Benefits fraud rings steals nearly NIS 7 million from national insurance

Defendants presented false documents to NII, IDF relating to mental status of citizens in order to receive state disability allowances.

Money cash Shekels currency 521 (photo credit: Reuters)
Money cash Shekels currency 521
(photo credit: Reuters)
The Jerusalem District Attorney-General’s Office filed indictments against two city residents on Sunday for conspiracy, aggravated fraud and forgery.
The offenses were committed for the purposes of illegally claiming national insurance payments, according to the indictments.
The fraudulent claims are calculated to have cost the National Insurance Institute close to NIS 7 million.
The defendants allegedly presented false documents to the National Insurance Institute and the IDF relating to the mental status of numerous citizens in order to receive state disability allowances as well as military service exemptions. In return, the two men charged with the offenses took payments from the claimants who received the various state benefits.

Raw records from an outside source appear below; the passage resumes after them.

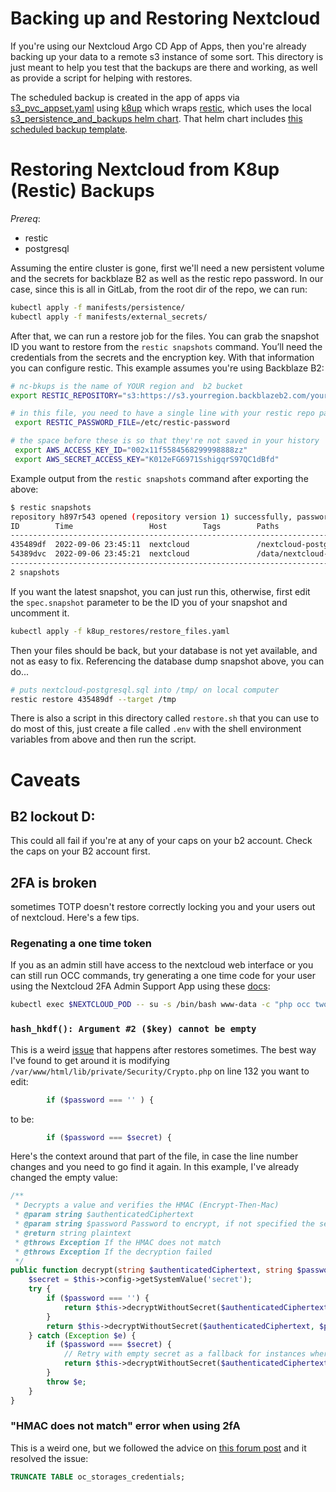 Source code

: # Backing up and Restoring Nextcloud

If you're using our Nextcloud Argo CD App of Apps, then you're already backing up your data to a remote s3 instance of some sort. This directory is just meant to help you test that the backups are there and working, as well as provide a script for helping with restores.

The scheduled backup is created in the app of apps via [s3_pvc_appset.yaml](../app_of_apps/s3_pvc_appset.yaml) using [k8up](https://k8up.io) which wraps [restic](https://restic.net/), which uses the local [s3_persistence_and_backups helm chart](../../../s3_persistence_and_backups). That helm chart includes [this scheduled backup template](../../../s3_persistence_and_backups/templates/scheduled_backups.yaml).

# Restoring Nextcloud from K8up (Restic) Backups

*Prereq*:
- restic
- postgresql

Assuming the entire cluster is gone, first we'll need a new persistent volume and the secrets for backblaze B2 as well as the restic repo password. In our case, since this is all in GitLab, from the root dir of the repo, we can run:

```bash
kubectl apply -f manifests/persistence/
kubectl apply -f manifests/external_secrets/
```

After that, we can run a restore job for the files. You can grab the snapshot ID you want to restore from the `restic snapshots` command. You’ll need the credentials from the secrets and the encryption key. With that information you can configure restic. This example assumes you're using Backblaze B2:

```bash
# nc-bkups is the name of YOUR region and  b2 bucket
export RESTIC_REPOSITORY="s3:https://s3.yourregion.backblazeb2.com/yourb2bucketname"

# in this file, you need to have a single line with your restic repo password. Make sure it's `chmod`ed to 600 and has only your user as the group.
 export RESTIC_PASSWORD_FILE=/etc/restic-password

# the space before these is so that they're not saved in your history
 export AWS_ACCESS_KEY_ID="002x11f5584568299998888zz"
 export AWS_SECRET_ACCESS_KEY="K012eFG6971SshigqrS97QC1dBfd"
```

Example output from the `restic snapshots` command after exporting the above:

```bash
$ restic snapshots
repository h897r543 opened (repository version 1) successfully, password is correct
ID        Time                 Host        Tags        Paths
--------------------------------------------------------------------------------
435489df  2022-09-06 23:45:11  nextcloud               /nextcloud-postgresql.sql
54389dvc  2022-09-06 23:45:21  nextcloud               /data/nextcloud-files
--------------------------------------------------------------------------------
2 snapshots
```

If you want the latest snapshot, you can just run this, otherwise, first edit the `spec.snapshot` parameter to be the ID you of your snapshot and uncomment it.

```bash
kubectl apply -f k8up_restores/restore_files.yaml
```

Then your files should be back, but your database is not yet available, and not as easy to fix. Referencing the database dump snapshot above, you can do...

```bash
# puts nextcloud-postgresql.sql into /tmp/ on local computer
restic restore 435489df --target /tmp
```

There is also a script in this directory called `restore.sh` that you can use
to do most of this, just create a file called `.env` with the shell environment
variables from above and then run the script.


# Caveats

## B2 lockout D:

This could all fail if you're at any of your caps on your b2 account.
Check the caps on your B2 account first.

## 2FA is broken

sometimes TOTP doesn't restore correctly locking you and your users out of nextcloud. Here's a few tips.

### Regenating a one time token

If you as an admin still have access to the nextcloud web interface or you can still run OCC commands, try generating a one time code for your user using the Nextcloud 2FA Admin Support App using these [docs](https://nextcloud-twofactor-admin.readthedocs.io/en/latest/Admin%20Documentation/):

```bash
kubectl exec $NEXTCLOUD_POD -- su -s /bin/bash www-data -c "php occ twofactorauth:admin:generate-code $USER_NAME"
```

### `hash_hkdf(): Argument #2 ($key) cannot be empty`
This is a weird [issue](https://github.com/nextcloud/server/issues/34012#issuecomment-1363010835) that happens after restores sometimes. The best way I've found to get around it is modifying `/var/www/html/lib/private/Security/Crypto.php` on line 132 you want to edit:

```php
		if ($password === '' ) {
```

to be:


```php
		if ($password === $secret) {
```

Here's the context around that part of the file, in case the line number changes and you need to go find it again. In this example, I've already changed the empty value:

```php
/**
 * Decrypts a value and verifies the HMAC (Encrypt-Then-Mac)
 * @param string $authenticatedCiphertext
 * @param string $password Password to encrypt, if not specified the secret from config.php will be taken
 * @return string plaintext
 * @throws Exception If the HMAC does not match
 * @throws Exception If the decryption failed
 */
public function decrypt(string $authenticatedCiphertext, string $password = ''): string {
	$secret = $this->config->getSystemValue('secret');
	try {
		if ($password === '') {
			return $this->decryptWithoutSecret($authenticatedCiphertext, $secret);
		}
		return $this->decryptWithoutSecret($authenticatedCiphertext, $password);
	} catch (Exception $e) {
		if ($password === $secret) {
			// Retry with empty secret as a fallback for instances where the secret might not have been set by accident
			return $this->decryptWithoutSecret($authenticatedCiphertext, '');
		}
		throw $e;
	}
}
```

### "HMAC does not match" error when using 2fA

This is a weird one, but we followed the advice on [this forum post](https://help.nextcloud.com/t/external-storage-hmac-does-not-match/7771/10) and it resolved the issue:

```sql
TRUNCATE TABLE oc_storages_credentials;
```
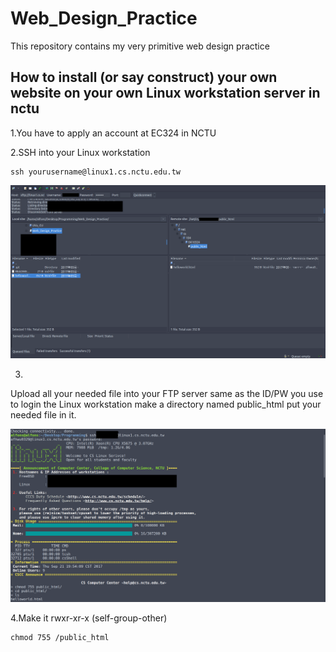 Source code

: # Web_Design_Practice
This repository contains my very primitive web design practice

## How to install (or say construct) your own website on your own Linux workstation server in nctu
1.You have to apply an account at EC324 in NCTU

2.SSH into your Linux workstation
```
ssh yourusername@linux1.cs.nctu.edu.tw
```
![alt text](https://github.com/Alfons0329/Web_Design_Practice/blob/master/Tutorial/scn1.png)


3.
Upload all your needed file into your FTP server same as the ID/PW you use to login the Linux workstation
make a directory named public_html put your needed file in it.

![alt text](https://github.com/Alfons0329/Web_Design_Practice/blob/master/Tutorial/scn2.png)

4.Make it rwxr-xr-x (self-group-other)
```
chmod 755 /public_html
```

Three men were arrested at the beginning of the month in connection with these offenses but only two have been charged.
According to the indictments, the two defendants, aged 28 and 27, would instruct the prospective fraudulent claimants exactly how to falsely present themselves to National Insurance Institute committees and psychiatrists, including how to speak and act, in order to ensure that they would be given disability status and thus entitlement to state benefits.
In some instances, the defendants themselves allegedly submitted to psychiatric and National Insurance committee evaluation and made false representations to these panels about other claimants. In some cases, this was done on behalf of fictitious people or with the defendants posing as persons other than themselves.
Similarly, in several instances the defendants allegedly falsified the written opinions of psychiatrists and gave them to benefit claimants so that the documents would be included for consideration in their claim for state aid.
In many cases in which false documentation and falsified reports were submitted, the National Insurance Institute ruled that the claimant was indeed entitled to monthly disability allowance payments, and in some instance provided for retroactive payments, according to the indictments.
The total financial cost to the National Insurance Institute of this benefits fraud ring is estimated at NIS 6.8m.
The defendants allegedly instructed soldiers or prospective conscripts how to give a false impression to psychiatrists in order to receive medical exemptions from army service.
In some cases, the indictment accuses the defendants of forging written reports of psychiatrists and giving them to soldiers or prospective conscripts to give to the relevant army officials in order to get the service exemptions.